INFORMATION PROVIDED: Begin

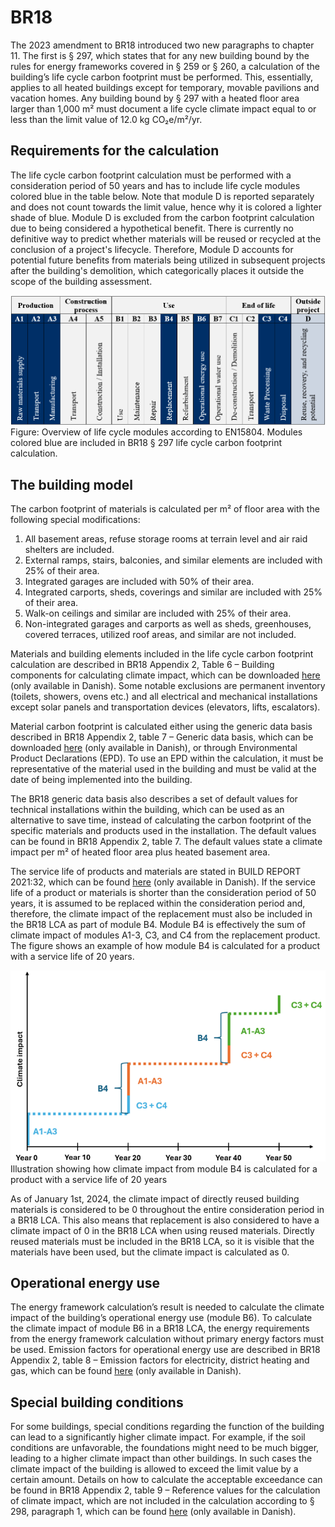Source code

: # BR18
The 2023 amendment to BR18 introduced two new paragraphs to chapter 11. The first is § 297, which states that for any new building bound by the rules for energy frameworks covered in § 259 or § 260, a calculation of the building’s life cycle carbon footprint must be performed. This, essentially, applies to all heated buildings except for temporary, movable pavilions and vacation homes.
Any building bound by § 297 with a heated floor area larger than 1,000 m² must document a life cycle climate impact equal to or less than the limit value of 12.0 kg CO₂e/m²/yr.

## Requirements for the calculation
The life cycle carbon footprint calculation must be performed with a consideration period of 50 years and has to include life cycle modules colored blue in the table below. Note that module D is reported separately and does not count towards the limit value, hence why it is colored a lighter shade of blue. Module D is excluded from the carbon footprint calculation due to being considered a hypothetical benefit. There is currently no definitive way to predict whether materials will be reused or recycled at the conclusion of a project's lifecycle. Therefore, Module D accounts for potential future benefits from materials being utilized in subsequent projects after the building's demolition, which categorically places it outside the scope of the building assessment.

![Overview of life cycle modules according to EN15804. Modules colored blue are included in BR18 § 297 life cycle carbon footprint calculation](https://github.com/Emilhjort/Application-and-optimization-of-LCA-in-the-built-environment/blob/92a7ece042c0a650afbc7fda4552fbe105b39fb3/2%20Current%20Danish%20Legislation/Images/Overview%20of%20life%20cycle%20modules%20according%20to%20EN15804.png)
Figure: Overview of life cycle modules according to EN15804. Modules colored blue are included in BR18 § 297 life cycle carbon footprint calculation.

## The building model
The carbon footprint of materials is calculated per m² of floor area with the following special modifications:
1.	All basement areas, refuse storage rooms at terrain level and air raid shelters are included.
2.	External ramps, stairs, balconies, and similar elements are included with 25% of their area.
3.	Integrated garages are included with 50% of their area.
4.	Integrated carports, sheds, coverings and similar are included with 25% of their area.
5.	Walk-on ceilings and similar are included with 25% of their area.
6.	Non-integrated garages and carports as well as sheds, greenhouses, covered terraces, utilized roof areas, and similar are not included.

Materials and building elements included in the life cycle carbon footprint calculation are described in BR18 Appendix 2, Table 6 – Building components for calculating climate impact, which can be downloaded [here](https://www.bygningsreglementet.dk/Bilag/B2/Bilag_2/Tabel_6#e53ebfa8-1dea-4737-aa53-69c8a848b30c) (only available in Danish). Some notable exclusions are permanent inventory (toilets, showers, ovens etc.) and all electrical and mechanical installations except solar panels and transportation devices (elevators, lifts, escalators).

Material carbon footprint is calculated either using the generic data basis described in BR18 Appendix 2, table 7 – Generic data basis, which can be downloaded [here](https://www.bygningsreglementet.dk/Bilag/B2/Bilag_2/Tabel_7#787e83a6-b7d9-4a83-a4be-37574156daef) (only available in Danish), or through Environmental Product Declarations (EPD). To use an EPD within the calculation, it must be representative of the material used in the building and must be valid at the date of being implemented into the building.

The BR18 generic data basis also describes a set of default values for technical installations within the building, which can be used as an alternative to save time, instead of calculating the carbon footprint of the specific materials and products used in the installation. The default values can be found in BR18 Appendix 2, table 7. The default values state a climate impact per m² of heated floor area plus heated basement area.

The service life of products and materials are stated in BUILD REPORT 2021:32, which can be found [here](https://vbn.aau.dk/da/publications/build-levetidstabel-version-2021) (only available in Danish). If the service life of a product or materials is shorter than the consideration period of 50 years, it is assumed to be replaced within the consideration period and, therefore, the climate impact of the replacement must also be included in the BR18 LCA as part of module B4. Module B4 is effectively the sum of climate impact of modules A1-3, C3, and C4 from the replacement product. The figure shows an example of how module B4 is calculated for a product with a service life of 20 years.

![Illustration showing how climate impact from module B4 is calculated for a product with a service life of 20 years](https://github.com/Emilhjort/Application-and-optimization-of-LCA-in-the-built-environment/blob/99081100b9f4a9e5b03387287e09ea02f717d732/2%20Current%20Danish%20Legislation/Images/Illustration%20showing%20how%20climate%20impact%20from%20module%20B4%20is%20calculated%20for%20a%20product%20with%20a%20service%20life%20of%2020%20years.png)
Illustration showing how climate impact from module B4 is calculated for a product with a service life of 20 years


As of January 1st, 2024, the climate impact of directly reused building materials is considered to be 0 throughout the entire consideration period in a BR18 LCA. This also means that replacement is also considered to have a climate impact of 0 in the BR18 LCA when using reused materials. Directly reused materials must be included in the BR18 LCA, so it is visible that the materials have been used, but the climate impact is calculated as 0.

## Operational energy use
The energy framework calculation’s result is needed to calculate the climate impact of the building’s operational energy use (module B6).  To calculate the climate impact of module B6 in a BR18 LCA, the energy requirements from the energy framework calculation without primary energy factors must be used. Emission factors for operational energy use are described in BR18 Appendix 2, table 8 – Emission factors for electricity, district heating and gas, which can be found [here](https://www.bygningsreglementet.dk/bilag/b2/bilag_2/tabel_8/#c93d7bfe-6c32-4182-b858-cf113ba2a371) (only available in Danish). 

## Special building conditions
For some buildings, special conditions regarding the function of the building can lead to a significantly higher climate impact. For example, if the soil conditions are unfavorable, the foundations might need to be much bigger, leading to a higher climate impact than other buildings. In such cases the climate impact of the building is allowed to exceed the limit value by a certain amount. Details on how to calculate the acceptable exceedance can be found in BR18 Appendix 2, table 9 – Reference values for the calculation of climate impact, which are not included in the calculation according to § 298, paragraph 1, which can be found [here](https://www.bygningsreglementet.dk/bilag/b2/bilag_2/tabel_9/#514f3033-fd6d-4ff2-89eb-53a7752b8945) (only available in Danish).  


















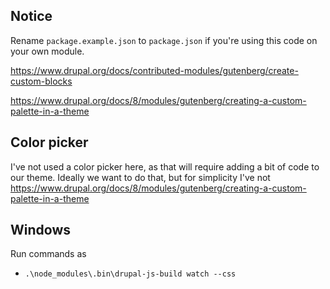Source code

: Notice
--

Rename `package.example.json` to `package.json` if you're using this code on your own module.

https://www.drupal.org/docs/contributed-modules/gutenberg/create-custom-blocks

https://www.drupal.org/docs/8/modules/gutenberg/creating-a-custom-palette-in-a-theme

## Color picker

I've not used a color picker here, as that will require adding a bit of code to our theme. Ideally we want to do that, but for simplicity I've not 
https://www.drupal.org/docs/8/modules/gutenberg/creating-a-custom-palette-in-a-theme

## Windows

Run commands as 

- `.\node_modules\.bin\drupal-js-build watch --css`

INFORMATION PROVIDED: End

* **PROBLEM REQUIREMENTS**: Out of the preceding entries, pull every line containing the string "sheds".

* **RESULT OF THIS EXERCISE**:
4.	Integrated carports, sheds, coverings and similar are included with 25% of their area.
6.	Non-integrated garages and carports as well as sheds, greenhouses, covered terraces, utilized roof areas, and similar are not included.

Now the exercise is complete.